The urban and vacation rental industries are showing no signs of slowing down. Our internal data points out that property managers, on average, doubled their listings across online travel platforms from 2017 to 2018. In order to stay competitive and promote even further growth, property managers must not only stay innovative, but also ensure they are minimizing repetitive tasks while simultaneously providing guests with customized, local experiences. All of this while remaining the utmost of professional — sounds time-consuming, right?
Tackle these challenges head-on by staying in the know, keeping these five predictions regarding the industry top of mind in the year ahead.
1. The lines between property management and real estate services will blur.

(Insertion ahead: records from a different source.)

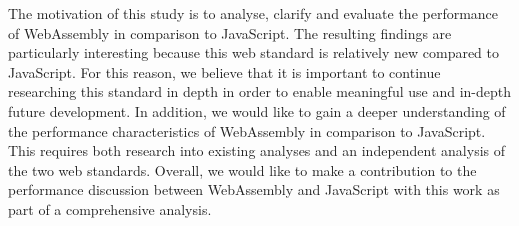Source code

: The motivation of this study is to analyse, clarify and evaluate the performance of WebAssembly in comparison to JavaScript. The resulting findings are particularly interesting because this web standard is relatively new compared to JavaScript.
For this reason, we believe that it is important to continue researching this standard in depth in order to enable meaningful use and in-depth future development. In addition, we would like to gain a deeper understanding of the performance characteristics of WebAssembly in comparison to JavaScript. This requires both research into existing analyses and an independent analysis of the two web standards.
Overall, we would like to make a contribution to the performance discussion between WebAssembly and JavaScript with this work as part of a comprehensive analysis.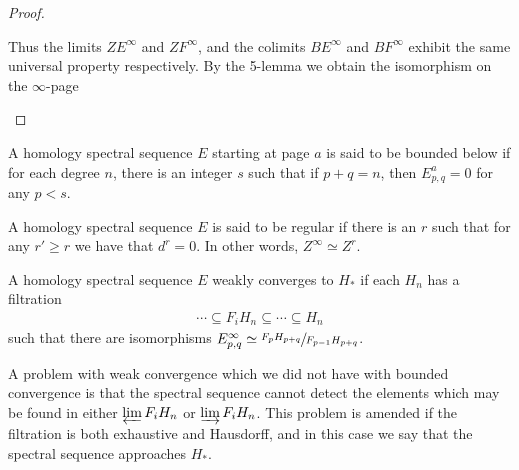 \documentclass[../thesis.tex]{subfiles}
\begin{document}
\begin{proof}
\begin{center}
            \end{center}
            Thus the limits $ZE^\infty$ and $ZF^\infty$, and the colimits $BE^\infty$ and $BF^\infty$ exhibit the same universal property respectively. By the 5-lemma we obtain the isomorphism on the $\infty$-page
            \begin{center}
            \end{center}
        \end{proof}

        \begin{definition}
            A homology spectral sequence $E$ starting at page $a$ is said to be bounded below if for each degree $n$, there is an integer $s$ such that if $p+q = n$, then $E^a_{p,q} = 0$ for any $p < s$. 
        \end{definition}

        \begin{definition}
            A homology spectral sequence $E$ is said to be regular if there is an $r$ such that for any $r' \geq r$ we have that $d^r = 0$. In other words, $Z^\infty \simeq Z^r$.
        \end{definition}

        \begin{definition}
            A homology spectral sequence $E$ weakly converges to $H_*$ if each $H_n$ has a filtration
            \begin{align*}
                \cdots \subseteq F_iH_n \subseteq \cdots \subseteq H_n
            \end{align*}
            such that there are isomorphisms $E^\infty_{p,q} \simeq \sfrac{F_pH_{p+q}}{F_{p-1}H_{p+q}}$.
        \end{definition}

        A problem with weak convergence which we did not have with bounded convergence is that the spectral sequence cannot detect the elements which may be found in either $\varprojlim F_iH_n$ or $\varinjlim F_iH_n$. This problem is amended if the filtration is both exhaustive and Hausdorff, and in this case we say that the spectral sequence approaches $H_*$.
\end{document}

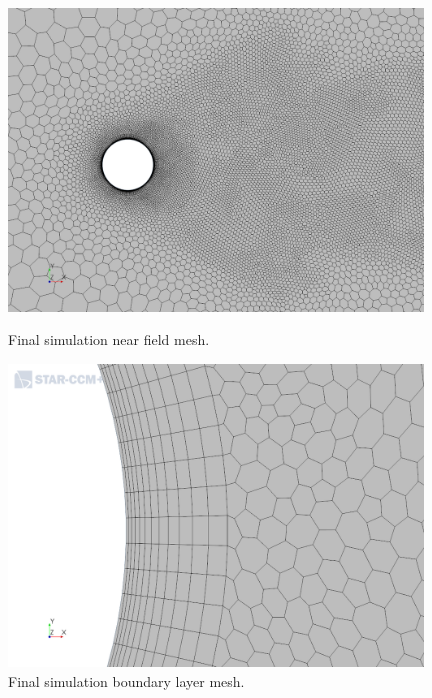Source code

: \documentclass[10pt,english]{article}
\begin{document}
\begin{figure}[h]
\centering
\begin{minipage}{.49\textwidth}
  \centering
\includegraphics[trim={2.0cm 0cm 2.5cm .5cm},clip,width=0.98\textwidth]{cylinder_2_016_MeshScene2_2.png}
\caption{Final simulation near field mesh.}
\label{f:cylinder_2_016_MeshScene2_2}
\end{minipage}%
\hspace{5pt}
\begin{minipage}{.49\textwidth}
  \centering
\includegraphics[trim={2.0cm 0cm 2.5cm .5cm},clip,width=0.98\textwidth]{cylinder_2_016_MeshScene2_3.png}
\caption{\vspace{0pt}Final simulation boundary layer mesh.}
\label{f:cylinder_2_016_MeshScene2_3}
\end{minipage}
\end{figure}
\end{document}

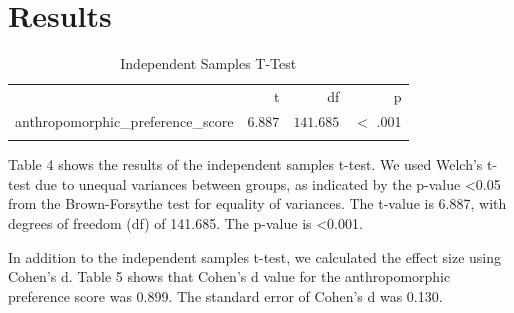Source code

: \documentclass[conference]{IEEEtran}
\begin{document}
\section{Results}
\begin{table}[h]
	\centering
	\caption{Independent Samples T-Test}
	\label{tab:independentSamplesT-Test}
	{
		\begin{tabular}{lrrr}
			\toprule
			$ $ & t & df & p  \\
			\cmidrule[0.4pt]{1-4}
			anthropomorphic\_preference\_score & $6.887$ & $141.685$ & $<$ .001  \\
			\bottomrule
			\addlinespace[1ex]
			\multicolumn{4}{p{0.5\linewidth}}{\textit{Note.} Welch's t-test.} \\
		\end{tabular}
	}
\end{table}

Table 4 shows the results of the independent samples t-test. We used Welch’s t-test due to unequal variances between groups, as indicated by the p-value \textless 0.05 from the Brown-Forsythe test for equality of variances. The t-value is 6.887, with degrees of freedom (df) of 141.685. The p-value is \textless 0.001.               

\begin{table}[h]
    \centering
    \caption{Independent Samples T-Test with Effect Size}
    \label{tab:independentSamplesT-TestCohensD}
\end{table}

In addition to the independent samples t-test, we calculated the effect size using Cohen’s d. Table 5 shows that Cohen’s d value for the anthropomorphic preference score was 0.899. The standard error of Cohen’s d was 0.130.

\begin{table}[h]
    \centering
    \caption{Regression Coefficients Table}
    \label{tab:regressionCoefficientsTable}
\end{table}
\end{document}
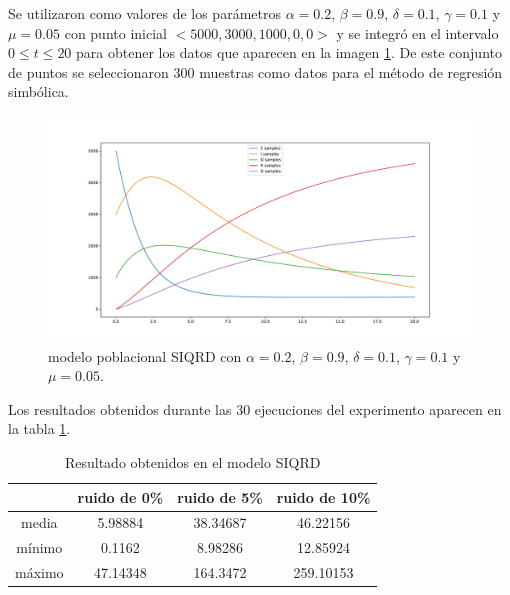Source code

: Se utilizaron como valores de los parámetros $\alpha = 0.2$, $\beta = 0.9$, $\delta = 0.1$, $\gamma = 0.1$ y $\mu = 0.05$ con punto inicial $<5000, 3000, 1000, 0, 0>$ y se integró en el intervalo $0 \leq t \leq 20$ para obtener los datos que aparecen en la imagen \ref{fig:SIQRD}. De este conjunto de puntos se seleccionaron 300 muestras como datos para el método de regresión simbólica.

\begin{figure}[h]
    \centering
    \includegraphics[width=\textwidth]{"figures/SIQRD.pdf"}
    \caption{modelo poblacional SIQRD con $\alpha = 0.2$, $\beta = 0.9$, $\delta = 0.1$, $\gamma = 0.1$ y $\mu = 0.05$.}
    \label{fig:SIQRD}
\end{figure}

Los resultados obtenidos durante las 30 ejecuciones del experimento aparecen en la tabla \ref{table:experiment_SIQRD}.

\begin{table}[!h]
    \centering
    \caption{Resultado obtenidos en el modelo SIQRD}
    \begin{tabular}{|c|c|c|c|}
        \hline
               & \textbf{ruido de 0\%} & \textbf{ruido de 5\%} & \textbf{ruido de 10\%} \\
        \hline
        media  & 5.98884               & 38.34687              & 46.22156               \\
        \hline
        mínimo & 0.1162                & 8.98286               & 12.85924               \\
        \hline
        máximo & 47.14348              & 164.3472              & 259.10153              \\
        \hline
    \end{tabular}
    \label{table:experiment_SIQRD}
\end{table}



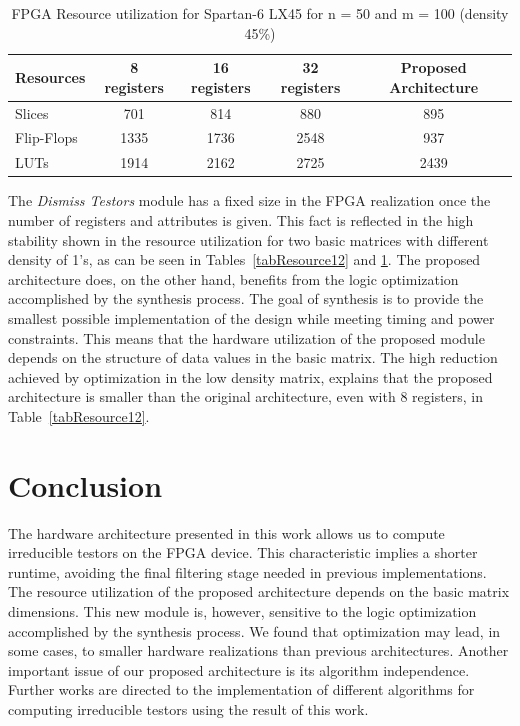 \documentclass[conference]{IEEEtran}
\begin{document}
\begin{table}[htb]
	\renewcommand{\arraystretch}{1.3}
	\caption{FPGA Resource utilization for Spartan-6 LX45 for n = 50 and m = 100 (density 45\%)}
	\label{tabResource45}
	\centering
	\begin{tabular}{lcccc}
	 	\hline                       
	  	Resources & 8 registers & 16 registers & 32 registers & Proposed Architecture\\
	  	\hline
	  	Slices     & 701  & 814  & 880  & 895 \\
	  	Flip-Flops & 1335 & 1736 & 2548 & 937 \\
	  	LUTs       & 1914 & 2162 & 2725 & 2439 \\
	 	\hline 
	\end{tabular}
\end{table}

The \textit{Dismiss Testors} module has a fixed size in the FPGA realization once the number of registers and  attributes is given. This fact is reflected in the high stability shown in the resource utilization for 
two basic matrices with different density of 1's, as can be seen in Tables~\ref{tabResource12} and 
\ref{tabResource45}. The proposed architecture does, on the other hand, benefits from the logic optimization 
accomplished by the synthesis process. The goal of synthesis is to provide the smallest possible implementation 
of the design while meeting timing and power constraints.	 
This means that the hardware utilization of the proposed module depends on the structure of data values in the 
basic matrix. The high reduction achieved by optimization in the low density matrix, explains that the proposed 
architecture is smaller than the original architecture, even with 8 registers, in Table~\ref{tabResource12}.

\section{Conclusion}
\label{sect:8}
The hardware architecture presented in this work allows us to compute irreducible testors on the FPGA 
device. This characteristic implies a shorter runtime, avoiding the final filtering stage needed in previous 
implementations. %
The resource utilization of the proposed architecture depends on the basic matrix dimensions. 
This new module is, however, sensitive to the logic optimization accomplished by the synthesis process. We found 
that optimization may lead, in some cases, to smaller hardware realizations than previous architectures. 
Another important issue of our proposed architecture is its algorithm independence. 
Further works are directed to the implementation of different algorithms for computing irreducible testors using 
the result of this work.
\end{document}

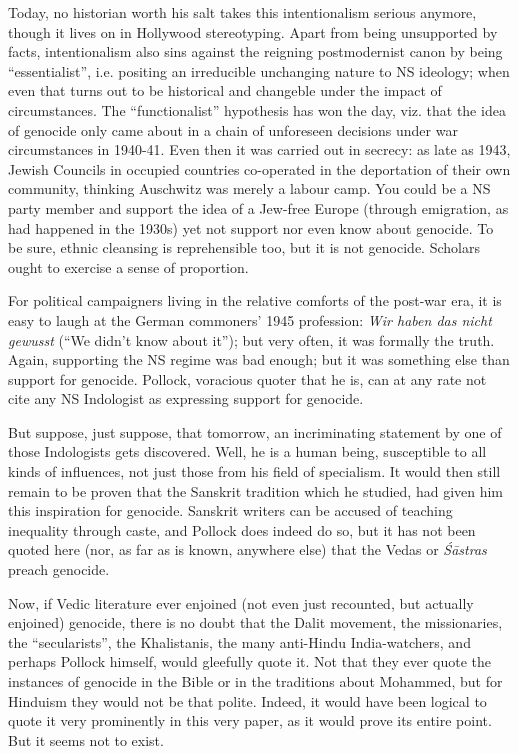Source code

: Today, no historian worth his salt takes this intentionalism serious anymore, though it lives on in Hollywood stereotyping. Apart from being unsupported by facts, intentionalism also sins against the reigning postmodernist canon by being “essentialist”, i.e. positing an irreducible unchanging nature to NS ideology; when even that turns out to be historical and changeble under the impact of circumstances. The “functionalist” hypothesis has won the day, viz. that the idea of genocide only came about in a chain of unforeseen decisions under war circumstances in 1940-41. Even then it was carried out in secrecy: as late as 1943, Jewish Councils in occupied countries co-operated in the deportation of their own community, thinking Auschwitz was merely a labour camp. You could be a NS party member and support the idea of a Jew-free Europe (through emigration, as had happened in the 1930s) yet not support nor even know about genocide. To be sure, ethnic cleansing is reprehensible too, but it is not genocide. Scholars ought to exercise a sense of proportion.

For political campaigners living in the relative comforts of the post-war era, it is easy to laugh at the German commoners’ 1945 profession: {\sl Wir haben das nicht gewusst} (“We didn’t know about it”); but very often, it was formally the truth. Again, supporting the NS regime was bad enough; but it was something else than support for genocide. Pollock, voracious quoter that he is, can at any rate not cite any NS Indologist as expressing support for genocide.

But suppose, just suppose, that tomorrow, an incriminating statement by one of those Indologists gets discovered. Well, he is a human being, susceptible to all kinds of influences, not just those from his field of specialism. It would then still remain to be proven that the Sanskrit tradition which he studied, had given him this inspiration for genocide. Sanskrit writers can be accused of teaching inequality through caste, and Pollock does indeed do so, but it has not been quoted here (nor, as far as is known, anywhere else) that the Vedas or {\sl Śāstras} preach genocide.

Now, if Vedic literature ever enjoined (not even just recounted, but actually enjoined) genocide, there is no doubt that the Dalit movement, the missionaries, the “secularists”, the Khalistanis, the many anti-Hindu India-watchers, and perhaps Pollock himself, would gleefully quote it. Not that they ever quote the instances of genocide in the Bible or in the traditions about Mohammed, but for Hinduism they would not be that polite. Indeed, it would have been logical to quote it very prominently in this very paper, as it would prove its entire point. But it seems not to exist.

I believe we will see a further blurring of the lines between traditional property management and additional real estate services. Case in point: In 2018, we saw a number of developments involving traditional property managers joining forces with real estate developers and agents to provide new solutions. For example, Airbnb launched Backyard, an initiative moving the platform into building physical homes that accommodate flexible and shared living arrangements (a form of real estate development, if you will), as opposed to its tradition of short-term stays. And the pop-up WhyHotel straddles the line of residence and Airbnb by working with real estate developers to turn un-leased units into furnished hotel units. In 2019, I predict we will see more creative developments and partnerships aimed at increasing the quality and quantity of supply and increasing short-term rental yield.
2. A new generation of property managers — and investors — will continue to emerge.
The year ahead will see a host of new entrepreneurial property managers, particularly in urban locations. These property managers may have started out as individual owners or hosts and have seen the potential of offering an improved guest experience and return on investment to owners through the use of technology and adoption of forward-thinking property management solutions.
Similar to these newfound entrepreneurs, investors who see the revenue potential in short-term rentals (rather than the traditional long-term leases) will continue to buy up properties in locations that double as a hub for both urban short-term rentals and traditional vacation rentals.
For instance, when I traveled to Portugal last year, I met several entrepreneurs who noticed the influx of outside investments in Porto real estate. One of them told me he established a successful company, handling every aspect of investors’ short-term rentals from locating apartments, to designing and building improvements to guest management, allowing foreign investors to get the additional yield without the additional hassle.
3. Say goodbye to Excel and Post-its, and hello to investing in tech.
Growing and scaling a rental business comes easier by relying on third-party solutions that can handle key management aspects such as automating repetitive tasks or pricing listings competitively. And as travelers move online to book their entire vacations, property managers must become more tech-savvy and ensure they optimize their distribution channels and online communications.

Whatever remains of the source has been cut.